Aim of the task → In your copy, leave out the pictures; write out all the data exactly.

[Document images with source code]

-- -- --

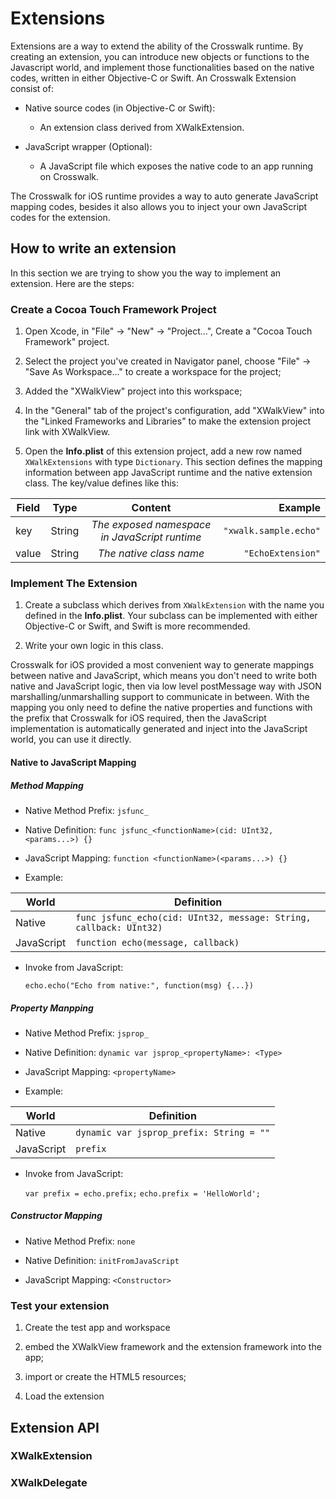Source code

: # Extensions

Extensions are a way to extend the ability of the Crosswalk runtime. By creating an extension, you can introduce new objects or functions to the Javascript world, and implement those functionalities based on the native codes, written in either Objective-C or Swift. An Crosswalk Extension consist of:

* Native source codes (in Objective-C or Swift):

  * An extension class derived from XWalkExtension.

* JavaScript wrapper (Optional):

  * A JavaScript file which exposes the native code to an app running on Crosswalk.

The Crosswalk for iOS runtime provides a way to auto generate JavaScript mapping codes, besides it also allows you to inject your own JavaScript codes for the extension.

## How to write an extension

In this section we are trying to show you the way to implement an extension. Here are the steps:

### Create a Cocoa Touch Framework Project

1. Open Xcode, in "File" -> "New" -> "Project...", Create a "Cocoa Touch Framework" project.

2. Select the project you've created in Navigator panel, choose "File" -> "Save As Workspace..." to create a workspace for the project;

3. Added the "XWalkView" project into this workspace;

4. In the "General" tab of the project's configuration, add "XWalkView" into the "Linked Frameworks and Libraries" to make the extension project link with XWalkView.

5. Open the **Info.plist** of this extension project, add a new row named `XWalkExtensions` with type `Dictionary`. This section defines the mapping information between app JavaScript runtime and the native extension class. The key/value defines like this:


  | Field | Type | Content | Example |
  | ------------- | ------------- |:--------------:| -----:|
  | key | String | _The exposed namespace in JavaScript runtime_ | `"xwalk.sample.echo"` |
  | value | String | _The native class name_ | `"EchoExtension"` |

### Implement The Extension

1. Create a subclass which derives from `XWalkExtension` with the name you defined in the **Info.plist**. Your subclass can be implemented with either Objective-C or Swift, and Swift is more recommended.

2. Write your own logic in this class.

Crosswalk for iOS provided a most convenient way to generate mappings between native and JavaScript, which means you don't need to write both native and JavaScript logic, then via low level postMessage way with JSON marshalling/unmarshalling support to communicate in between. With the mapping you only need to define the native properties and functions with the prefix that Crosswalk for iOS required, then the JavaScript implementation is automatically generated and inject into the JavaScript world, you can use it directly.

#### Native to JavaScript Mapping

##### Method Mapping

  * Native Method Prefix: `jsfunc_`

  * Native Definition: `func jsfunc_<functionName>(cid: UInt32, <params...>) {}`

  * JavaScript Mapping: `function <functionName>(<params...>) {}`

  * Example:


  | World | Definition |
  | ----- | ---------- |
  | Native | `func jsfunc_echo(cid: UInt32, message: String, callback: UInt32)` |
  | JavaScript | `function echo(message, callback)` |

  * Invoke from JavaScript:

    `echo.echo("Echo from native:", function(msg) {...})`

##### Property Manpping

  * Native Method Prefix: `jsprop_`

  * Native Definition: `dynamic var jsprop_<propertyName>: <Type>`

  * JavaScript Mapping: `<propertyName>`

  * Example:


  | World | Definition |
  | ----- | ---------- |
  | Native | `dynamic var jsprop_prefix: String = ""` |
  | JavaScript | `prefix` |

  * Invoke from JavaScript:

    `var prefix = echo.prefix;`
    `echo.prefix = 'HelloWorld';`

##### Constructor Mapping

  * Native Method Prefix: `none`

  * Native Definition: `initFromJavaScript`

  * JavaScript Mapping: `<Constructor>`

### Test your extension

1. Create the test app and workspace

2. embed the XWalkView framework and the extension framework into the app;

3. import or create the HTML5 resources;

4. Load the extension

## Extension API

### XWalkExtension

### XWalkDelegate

-- -- --

Exercise answer →
Source code

: # Extensions

Extensions are a way to extend the ability of the Crosswalk runtime. By creating an extension, you can introduce new objects or functions to the Javascript world, and implement those functionalities based on the native codes, written in either Objective-C or Swift. An Crosswalk Extension consist of:

* Native source codes (in Objective-C or Swift):

  * An extension class derived from XWalkExtension.

* JavaScript wrapper (Optional):

  * A JavaScript file which exposes the native code to an app running on Crosswalk.

The Crosswalk for iOS runtime provides a way to auto generate JavaScript mapping codes, besides it also allows you to inject your own JavaScript codes for the extension.

## How to write an extension

In this section we are trying to show you the way to implement an extension. Here are the steps:

### Create a Cocoa Touch Framework Project

1. Open Xcode, in "File" -> "New" -> "Project...", Create a "Cocoa Touch Framework" project.

2. Select the project you've created in Navigator panel, choose "File" -> "Save As Workspace..." to create a workspace for the project;

3. Added the "XWalkView" project into this workspace;

4. In the "General" tab of the project's configuration, add "XWalkView" into the "Linked Frameworks and Libraries" to make the extension project link with XWalkView.

5. Open the **Info.plist** of this extension project, add a new row named `XWalkExtensions` with type `Dictionary`. This section defines the mapping information between app JavaScript runtime and the native extension class. The key/value defines like this:


  | Field | Type | Content | Example |
  | ------------- | ------------- |:--------------:| -----:|
  | key | String | _The exposed namespace in JavaScript runtime_ | `"xwalk.sample.echo"` |
  | value | String | _The native class name_ | `"EchoExtension"` |

### Implement The Extension

1. Create a subclass which derives from `XWalkExtension` with the name you defined in the **Info.plist**. Your subclass can be implemented with either Objective-C or Swift, and Swift is more recommended.

2. Write your own logic in this class.

Crosswalk for iOS provided a most convenient way to generate mappings between native and JavaScript, which means you don't need to write both native and JavaScript logic, then via low level postMessage way with JSON marshalling/unmarshalling support to communicate in between. With the mapping you only need to define the native properties and functions with the prefix that Crosswalk for iOS required, then the JavaScript implementation is automatically generated and inject into the JavaScript world, you can use it directly.

#### Native to JavaScript Mapping

##### Method Mapping

  * Native Method Prefix: `jsfunc_`

  * Native Definition: `func jsfunc_<functionName>(cid: UInt32, <params...>) {}`

  * JavaScript Mapping: `function <functionName>(<params...>) {}`

  * Example:


  | World | Definition |
  | ----- | ---------- |
  | Native | `func jsfunc_echo(cid: UInt32, message: String, callback: UInt32)` |
  | JavaScript | `function echo(message, callback)` |

  * Invoke from JavaScript:

    `echo.echo("Echo from native:", function(msg) {...})`

##### Property Manpping

  * Native Method Prefix: `jsprop_`

  * Native Definition: `dynamic var jsprop_<propertyName>: <Type>`

  * JavaScript Mapping: `<propertyName>`

  * Example:


  | World | Definition |
  | ----- | ---------- |
  | Native | `dynamic var jsprop_prefix: String = ""` |
  | JavaScript | `prefix` |

  * Invoke from JavaScript:

    `var prefix = echo.prefix;`
    `echo.prefix = 'HelloWorld';`

##### Constructor Mapping

  * Native Method Prefix: `none`

  * Native Definition: `initFromJavaScript`

  * JavaScript Mapping: `<Constructor>`

### Test your extension

1. Create the test app and workspace

2. embed the XWalkView framework and the extension framework into the app;

3. import or create the HTML5 resources;

4. Load the extension

## Extension API

### XWalkExtension

### XWalkDelegate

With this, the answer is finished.